The Baroque cabinet of Heinrich Bernhard and Catharina Elisabeth von Barckhaus was donated to the City Library in 1752, along with the turned ivory sculptures, decorated shells and corals, wax paintings and crucifixes. Also on display is the coin cabinet of Anton Philipp Glock (1696-1721) with 3,296 Greek and Roman coins. It was donated to the City Library by his widow (Catharina von Barckhaus) in 1749.

The beginning of the HMF's coin collection dates from 1749, the year of Goethe's birth. In that year, Catharina Elisabeth von Barckhaus, widowed Glock, donated her late husband's collection to the Frankfurt City Library. The syndic Anton Philipp Glock had collected 3,296 Greek and Roman coins. In addition, there was a bequest of 1,000 gulden for the care of the collection. This action became a model. Thanks to endowment funds, a collection of coronation medals was acquired next. Today, the collection of Frankfurt coins, medals and orders is almost complete, embedded in one of the most important collections of German coins worldwide.

After the death of Catharina Elisabeth von Barckhaus and her second husband, her art cabinet also came to the City Library. It contained valuable objects that had been skilfully worked. It is the only example of this princely form of collection and presentation in the civic city of Frankfurt.

The confectioner Johann Valentin Prehn assembled his private "cosmos" in the form of a private chamber of art and curiosities in his residential and commercial building on the Zeil.
 

The collection of Johann Valentin Prehn (1749-1821) could be seen as one of the typical universal collections that many wealthy patricians, bankers, merchants and members of the educated elite in Frankfurt possessed, containing not only works of art but also natural objects, ethnological objects, curiosities and a corresponding library. But Prehn's case is different. His collection has a special feature: Prehn had assembled more than 800 small-format paintings in 32 wooden folding boxes, a painting gallery in miniature, as it were. There has probably never been a comparable collection in Germany; for this reason alone, it is an important testimony to the history of collecting and taste. But Prehn's "Small Cabinet" also contains important paintings; the most famous is the Paradise Garden of an Upper Rhenish Master from around 1410/20 (on permanent loan to the Städel).

In 2021, the HMF dedicated a
special exhibition to Prehn's collection.. There is also a research project and an online database on the picture collection. In the Trailer on YouTube you can get first insights into the collection.

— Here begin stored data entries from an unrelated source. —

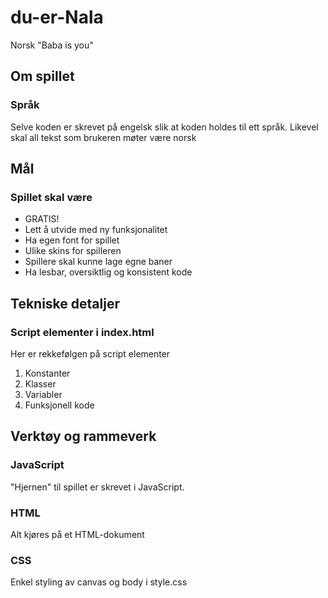 # du-er-Nala

Norsk "Baba is you"

## Om spillet

### Språk

Selve koden er skrevet på engelsk slik at koden holdes til ett språk. Likevel skal all tekst som brukeren møter være norsk

## Mål

### Spillet skal være

- GRATIS!
- Lett å utvide med ny funksjonalitet
- Ha egen font for spillet
- Ulike skins for spilleren
- Spillere skal kunne lage egne baner
- Ha lesbar, oversiktlig og konsistent kode

## Tekniske detaljer

### Script elementer i index.html

Her er rekkefølgen på script elementer

1. Konstanter
2. Klasser
3. Variabler
4. Funksjonell kode

## Verktøy og rammeverk

### JavaScript

"Hjernen" til spillet er skrevet i JavaScript.

### HTML

Alt kjøres på et HTML-dokument

### CSS

Enkel styling av canvas og body i style.css
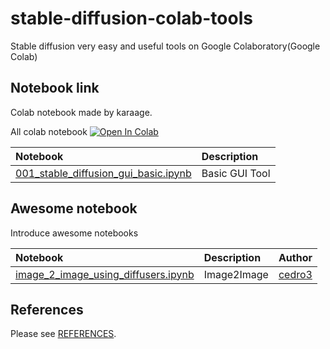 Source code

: # stable-diffusion-colab-tools
Stable diffusion very easy and useful tools on Google Colaboratory(Google Colab)


## Notebook link
Colab notebook made by karaage.

All colab notebook
[![Open In Colab](https://colab.research.google.com/assets/colab-badge.svg)](https://colab.research.google.com/github/karaage0703/stable-diffusion-colab-tools/blob/main)

| Notebook  | Description |
|:-|:-|
| [001_stable_diffusion_gui_basic.ipynb](https://colab.research.google.com/drive/1g-2TEIk-nlwn3ALhUpSfXrqQRv6QTudN?usp=sharing)  | Basic GUI Tool |


## Awesome notebook
Introduce awesome notebooks

| Notebook  | Description | Author |
|:-|:-|:-|
| [image_2_image_using_diffusers.ipynb](https://colab.research.google.com/github/patil-suraj/Notebooks/blob/master/image_2_image_using_diffusers.ipynb)  | Image2Image | [cedro3](https://github.com/cedro3) |

## References

Please see [REFERENCES](REFERENCES.md).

The "Prehnische Gemäldekabinett", as the heirs wanted it to be called, consists of originals, copies and fragments by artists from the 15th to the 19th century. The focus is on German, Dutch and Flemish painters of the Renaissance and Baroque as well as on the works of contemporary artists of the region, including numerous well-known names such as Cranach and Holbein or Breughel and Bril, Van Goyen and Ostade, Titian and Carracci, Callot and Fragonard, Merian and Flegel. Prehn had a special preference for landscapes, sacred history paintings, portraits and genre pieces. Occasionally a penchant for curiosities, for amusing, bizarre and erotic subjects is noticeable. Prehn also occasionally included fragments of damaged or destroyed paintings with sometimes surprising details in his cabinet, including a fragment by the important Dutch painter Geertgen tot Sint Jans.

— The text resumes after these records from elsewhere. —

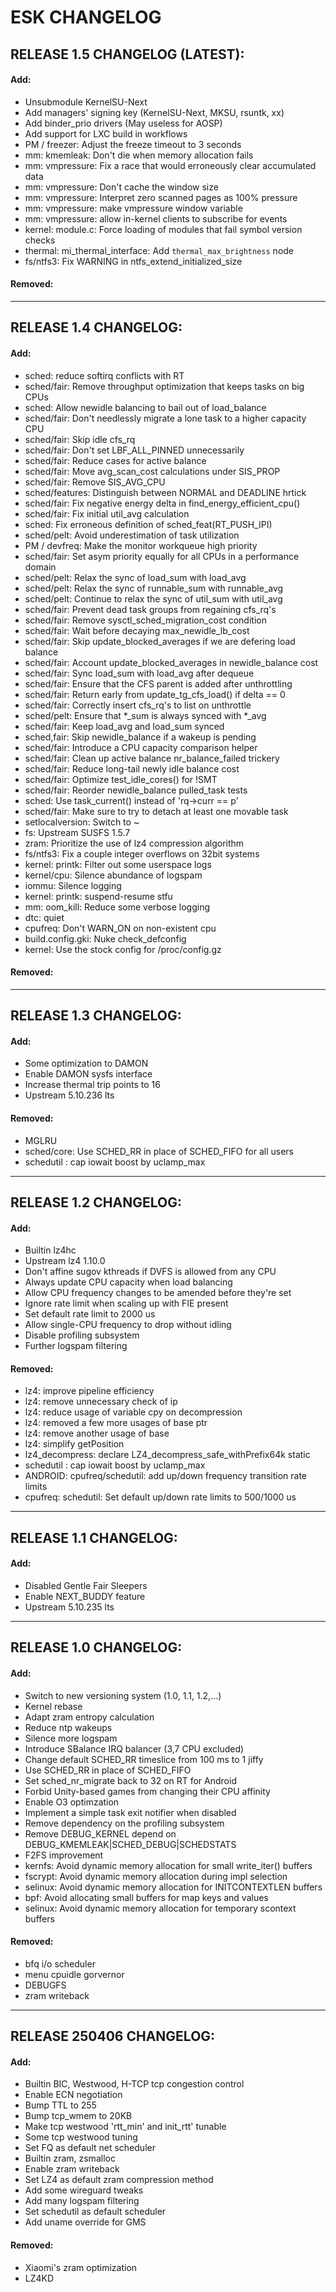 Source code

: # ESK CHANGELOG
## RELEASE 1.5 CHANGELOG (LATEST):
#### Add:
- Unsubmodule KernelSU-Next
- Add managers' signing key (KernelSU-Next, MKSU, rsuntk, xx)
- Add binder_prio drivers (May useless for AOSP)
- Add support for LXC build in workflows
- PM / freezer: Adjust the freeze timeout to 3 seconds
- mm: kmemleak: Don't die when memory allocation fails
- mm: vmpressure: Fix a race that would erroneously clear accumulated data
- mm: vmpressure: Don't cache the window size
- mm: vmpressure: Interpret zero scanned pages as 100% pressure
- mm: vmpressure: make vmpressure window variable
- mm: vmpressure: allow in-kernel clients to subscribe for events
- kernel: module.c: Force loading of modules that fail symbol version checks
- thermal: mi_thermal_interface: Add `thermal_max_brightness` node
- fs/ntfs3: Fix WARNING in ntfs_extend_initialized_size
#### Removed:

-----------------------------------------------------

## RELEASE 1.4 CHANGELOG:
#### Add:
- sched: reduce softirq conflicts with RT
- sched/fair: Remove throughput optimization that keeps tasks on big CPUs
- sched: Allow newidle balancing to bail out of load_balance
- sched/fair: Don't needlessly migrate a lone task to a higher capacity CPU
- sched/fair: Skip idle cfs_rq
- sched/fair: Don't set LBF_ALL_PINNED unnecessarily
- sched/fair: Reduce cases for active balance
- sched/fair: Move avg_scan_cost calculations under SIS_PROP
- sched/fair: Remove SIS_AVG_CPU
- sched/features: Distinguish between NORMAL and DEADLINE hrtick
- sched/fair: Fix negative energy delta in find_energy_efficient_cpu()
- sched/fair: Fix initial util_avg calculation
- sched: Fix erroneous definition of sched_feat(RT_PUSH_IPI)
- sched/pelt: Avoid underestimation of task utilization
- PM / devfreq: Make the monitor workqueue high priority
- sched/fair: Set asym priority equally for all CPUs in a performance domain
- sched/pelt: Relax the sync of load_sum with load_avg
- sched/pelt: Relax the sync of runnable_sum with runnable_avg
- sched/pelt: Continue to relax the sync of util_sum with util_avg
- sched/fair: Prevent dead task groups from regaining cfs_rq's
- sched/fair: Remove sysctl_sched_migration_cost condition
- sched/fair: Wait before decaying max_newidle_lb_cost
- sched/fair: Skip update_blocked_averages if we are defering load balance
- sched/fair: Account update_blocked_averages in newidle_balance cost
- sched/fair: Sync load_sum with load_avg after dequeue
- sched/fair: Ensure that the CFS parent is added after unthrottling
- sched/fair: Return early from update_tg_cfs_load() if delta == 0
- sched/fair: Correctly insert cfs_rq's to list on unthrottle
- sched/pelt: Ensure that *_sum is always synced with *_avg
- sched/fair: Keep load_avg and load_sum synced
- sched,fair: Skip newidle_balance if a wakeup is pending
- sched/fair: Introduce a CPU capacity comparison helper
- sched/fair: Clean up active balance nr_balance_failed trickery
- sched/fair: Reduce long-tail newly idle balance cost
- sched/fair: Optimize test_idle_cores() for !SMT
- sched/fair: Reorder newidle_balance pulled_task tests
- sched: Use task_current() instead of 'rq->curr == p'
- sched/fair: Make sure to try to detach at least one movable task
- setlocalversion: Switch to ~
- fs: Upstream SUSFS 1.5.7
- zram: Prioritize the use of lz4 compression algorithm
- fs/ntfs3: Fix a couple integer overflows on 32bit systems
- kernel: printk: Filter out some userspace logs
- kernel/cpu: Silence abundance of logspam
- iommu: Silence logging
- kernel: printk: suspend-resume stfu
- mm: oom_kill: Reduce some verbose logging
- dtc: quiet
- cpufreq: Don't WARN_ON on non-existent cpu
- build.config.gki: Nuke check_defconfig
- kernel: Use the stock config for /proc/config.gz
#### Removed:

-----------------------------------------------------

## RELEASE 1.3 CHANGELOG:
#### Add:
- Some optimization to DAMON
- Enable DAMON sysfs interface
- Increase thermal trip points to 16
- Upstream 5.10.236 lts
#### Removed:
- MGLRU
- sched/core: Use SCHED_RR in place of SCHED_FIFO for all users
- schedutil : cap iowait boost by uclamp_max

-----------------------------------------------------

## RELEASE 1.2 CHANGELOG:
#### Add:
- Builtin lz4hc
- Upstream lz4 1.10.0
- Don't affine sugov kthreads if DVFS is allowed from any CPU
- Always update CPU capacity when load balancing
- Allow CPU frequency changes to be amended before they're set
- Ignore rate limit when scaling up with FIE present
- Set default rate limit to 2000 us
- Allow single-CPU frequency to drop without idling
- Disable profiling subsystem
- Further logspam filtering
#### Removed:
- lz4: improve pipeline efficiency
- lz4: remove unnecessary check of ip
- lz4: reduce usage of variable cpy on decompression
- lz4: removed a few more usages of base ptr
- lz4: remove another usage of base
- lz4: simplify getPosition
- lz4_decompress: declare LZ4_decompress_safe_withPrefix64k static
- schedutil : cap iowait boost by uclamp_max
- ANDROID: cpufreq/schedutil: add up/down frequency transition rate limits
- cpufreq: schedutil: Set default up/down rate limits to 500/1000 us

-----------------------------------------------------

## RELEASE 1.1 CHANGELOG:
#### Add:
- Disabled Gentle Fair Sleepers
- Enable NEXT_BUDDY feature
- Upstream 5.10.235 lts

-----------------------------------------------------

## RELEASE 1.0 CHANGELOG:
#### Add:
- Switch to new versioning system (1.0, 1.1, 1.2,...)
- Kernel rebase
- Adapt zram entropy calculation
- Reduce ntp wakeups
- Silence more logspam
- Introduce SBalance IRQ balancer (3,7 CPU excluded)
- Change default SCHED_RR timeslice from 100 ms to 1 jiffy
- Use SCHED_RR in place of SCHED_FIFO
- Set sched_nr_migrate back to 32 on RT for Android
- Forbid Unity-based games from changing their CPU affinity
- Enable O3 optimzation
- Implement a simple task exit notifier when disabled
- Remove dependency on the profiling subsystem
- Remove DEBUG_KERNEL depend on DEBUG_KMEMLEAK|SCHED_DEBUG|SCHEDSTATS
- F2FS improvement
- kernfs: Avoid dynamic memory allocation for small write_iter() buffers
- fscrypt: Avoid dynamic memory allocation during impl selection
- selinux: Avoid dynamic memory allocation for INITCONTEXTLEN buffers
- bpf: Avoid allocating small buffers for map keys and values
- selinux: Avoid dynamic memory allocation for temporary scontext buffers
#### Removed:
- bfq i/o scheduler
- menu cpuidle gorvernor
- DEBUGFS
- zram writeback

-----------------------------------------------------

## RELEASE 250406 CHANGELOG:
#### Add:
- Builtin BIC, Westwood, H-TCP tcp congestion control
- Enable ECN negotiation
- Bump TTL to 255
- Bump tcp_wmem to 20KB
- Make tcp westwood 'rtt_min' and init_rtt' tunable
- Some tcp westwood tuning
- Set FQ as default net scheduler
- Builtin zram, zsmalloc
- Enable zram writeback
- Set LZ4 as default zram compression method
- Add some wireguard tweaks
- Add many logspam filtering
- Set schedutil as default scheduler
- Add uname override for GMS
#### Removed:
- Xiaomi's zram optimization
- LZ4KD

Ernst Friedrich Carl Prehn withdrew the Small Cabinet from the collection's auction in 1829, apparently because he wanted it to be preserved in the city as a legacy from his father. The City of Frankfurt accepted the cabinet as a donation in 1839 and transferred it to the City Library at Schöne Aussicht, where it could be viewed from 1842. The Städel administrator Johann David Passavant completely reorganised the paintings in the cabinet according to national schools on twelve large and eight small wall panels and wrote a catalogue of the collection. Together with other paintings in the city's art collection, Prehn's Cabinet was exhibited in the rooms of the Saalhof from 1867 onwards, before it came into the possession of the HMF in 1878, where it was presented in the rooms of the building shared with the City Archive. It was not until 1988 that the museum's then curator of paintings, Kurt Wettengl, undertook a reconstruction based on the auction catalogue of 1829 and rearranged the paintings in 32 boxes.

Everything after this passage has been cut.